Jack Young, 25: Well educated, athletic, one-quarter Hawaiian. The eldest child of the owners of the resort. Raised in the family business, Jack yearns to travel the world.

Lili Young, 18: Beautiful, intelligent, athletic, rebellious. Jack's younger sister is athletic director of the resort. She was supposed to start college, but before her father died he let her take a year off to "discover herself."

Makana Young, 14: The youngest, most emotionally complex of the children. A touch of his mother's talent gives him flashes of surprising wisdom and compassion. He's also a ball of adolescent hormones and raw nerves.

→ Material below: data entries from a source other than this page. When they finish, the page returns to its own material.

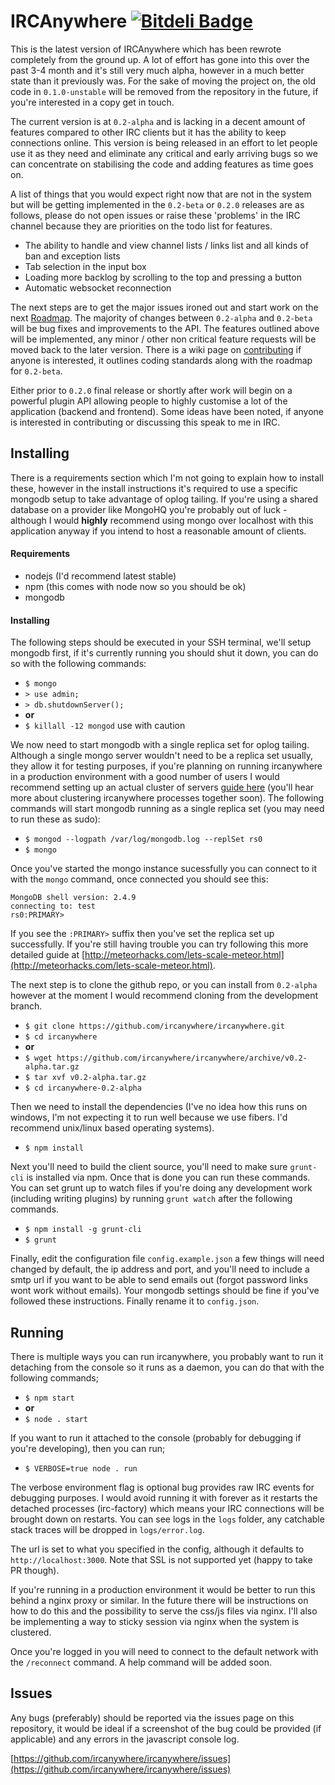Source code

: IRCAnywhere [![Bitdeli Badge](https://d2weczhvl823v0.cloudfront.net/ircanywhere/ircanywhere/trend.png)](https://bitdeli.com/free "Bitdeli Badge")
===

This is the latest version of IRCAnywhere which has been rewrote completely from the ground up. A lot of effort has gone into this over the past 3-4 month and it's still very much alpha, however in a much better state than it previously was. For the sake of moving the project on, the old code in `0.1.0-unstable` will be removed from the repository in the future, if you're interested in a copy get in touch.

The current version is at `0.2-alpha` and is lacking in a decent amount of features compared to other IRC clients but it has the ability to keep connections online. This version is being released in an effort to let people use it as they need and eliminate any critical and early arriving bugs so we can concentrate on stabilising the code and adding features as time goes on.

A list of things that you would expect right now that are not in the system but will be getting implemented in the `0.2-beta` or `0.2.0` releases are as follows, please do not open issues or raise these 'problems' in the IRC channel because they are priorities on the todo list for features.

  * The ability to handle and view channel lists / links list and all kinds of ban and exception lists
  * Tab selection in the input box
  * Loading more backlog by scrolling to the top and pressing a button
  * Automatic websocket reconnection

The next steps are to get the major issues ironed out and start work on the next [Roadmap](https://github.com/ircanywhere/ircanywhere/wiki/0.2.0-beta-Roadmap). The majority of changes between `0.2-alpha` and `0.2-beta` will be bug fixes and improvements to the API. The features outlined above will be implemented, any minor / other non critical feature requests will be moved back to the later version. There is a wiki page on [contributing](https://github.com/ircanywhere/ircanywhere/wiki/Contributing) if anyone is interested, it outlines coding standards along with the roadmap for `0.2-beta`.

Either prior to `0.2.0` final release or shortly after work will begin on a powerful plugin API allowing people to highly customise a lot of the application (backend and frontend). Some ideas have been noted, if anyone is interested in contributing or discussing this speak to me in IRC.

## Installing

There is a requirements section which I'm not going to explain how to install these, however in the install instructions it's required to use a specific mongodb setup to take advantage of oplog tailing. If you're using a shared database on a provider like MongoHQ you're probably out of luck - although I would **highly** recommend using mongo over localhost with this application anyway if you intend to host a reasonable amount of clients.

#### Requirements

  * nodejs (I'd recommend latest stable)
  * npm (this comes with node now so you should be ok)
  * mongodb

#### Installing

The following steps should be executed in your SSH terminal, we'll setup mongodb first, if it's currently running you should shut it down, you can do so with the following commands:

  * `$ mongo`
  * `> use admin;`
  * `> db.shutdownServer();`
  * **or**
  * `$ killall -12 mongod` use with caution

We now need to start mongodb with a single replica set for oplog tailing. Although a single mongo server wouldn't need to be a replica set usually, they allow it for testing purposes, if you're planning on running ircanywhere in a production environment with a good number of users I would recommend setting up an actual cluster of servers [guide here](https://docs.google.com/document/d/1rJ1Hi6Q9oQXPRrROJkL9xO-CQR7Unk1mPN4SHtSiY08/edit#heading=h.wivau77ttb0a) (you'll hear more about clustering ircanywhere processes together soon). The following commands will start mongodb running as a single replica set (you may need to run these as sudo):

  * `$ mongod --logpath /var/log/mongodb.log --replSet rs0`
  * `$ mongo`

Once you've started the mongo instance sucessfully you can connect to it with the `mongo` command, once connected you should see this:

```
MongoDB shell version: 2.4.9
connecting to: test
rs0:PRIMARY>
```

If you see the `:PRIMARY>` suffix then you've set the replica set up successfully. If you're still having trouble you can try following this more detailed guide at [http://meteorhacks.com/lets-scale-meteor.html](http://meteorhacks.com/lets-scale-meteor.html).

The next step is to clone the github repo, or you can install from `0.2-alpha` however at the moment I would recommend cloning from the development branch.

  * `$ git clone https://github.com/ircanywhere/ircanywhere.git`
  * `$ cd ircanywhere`
  * **or**
  * `$ wget https://github.com/ircanywhere/ircanywhere/archive/v0.2-alpha.tar.gz`
  * `$ tar xvf v0.2-alpha.tar.gz`
  * `$ cd ircanywhere-0.2-alpha`

Then we need to install the dependencies (I've no idea how this runs on windows, I'm not expecting it to run well because we use fibers. I'd recommend unix/linux based operating systems).

  * `$ npm install`

Next you'll need to build the client source, you'll need to make sure `grunt-cli` is installed via npm. Once that is done you can run these commands. You can set grunt up to watch files if you're doing any development work (including writing plugins) by running `grunt watch` after the following commands.

  * `$ npm install -g grunt-cli`
  * `$ grunt`

Finally, edit the configuration file `config.example.json` a few things will need changed by default, the ip address and port, and you'll need to include a smtp url if you want to be able to send emails out (forgot password links wont work without emails). Your mongodb settings should be fine if you've followed these instructions. Finally rename it to `config.json`.

## Running

There is multiple ways you can run ircanywhere, you probably want to run it detaching from the console so it runs as a daemon, you can do that with the following commands;

  * `$ npm start`
  * **or**
  * `$ node . start`

If you want to run it attached to the console (probably for debugging if you're developing), then you can run;

* `$ VERBOSE=true node . run`

The verbose environment flag is optional bug provides raw IRC events for debugging purposes. I would avoid running it with forever as it restarts the detached processes (irc-factory) which means your IRC connections will be brought down on restarts. You can see logs in the `logs` folder, any catchable stack traces will be dropped in `logs/error.log`.

The url is set to what you specified in the config, although it defaults to `http://localhost:3000`. Note that SSL is not supported yet (happy to take PR though).

If you're running in a production environment it would be better to run this behind a nginx proxy or similar. In the future there will be instructions on how to do this and the possibility to serve the css/js files via nginx. I'll also be implementing a way to sticky session via nginx when the system is clustered.

Once you're logged in you will need to connect to the default network with the `/reconnect` command. A help command will be added soon.

## Issues

Any bugs (preferably) should be reported via the issues page on this repository, it would be ideal if a screenshot of the bug could be provided (if applicable) and any errors in the javascript console log.

[https://github.com/ircanywhere/ircanywhere/issues](https://github.com/ircanywhere/ircanywhere/issues)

Emma Young, 50: The hapa-Hawaiian mother, protective of her family's long history, which includes 18th-century missionaries. She's more interested in the community than in the business.

Kate Beaumont, 24: The San Francisco-born assistant manager and Jack's potential love interest.

Mariko Beaumont, 28: Kate's older sister and CFO of a competing Waikiki hotel chain. Calculating and beautiful, Mariko also is attracted to Jack, but primarily for the joy of taking him away from Kate.

Brian Kaahea, 34: Head of security with an uncanny ability to "read" people, picking up character clues that no one else sees.

Joe Kaahea, 37: Restaurant and bar manager and Brian's older brother. He's selfless and very funny -- you'd never know that he's living with cancer. (The Kaahea brothers were written with Ray and Andy Bumatai in mind.)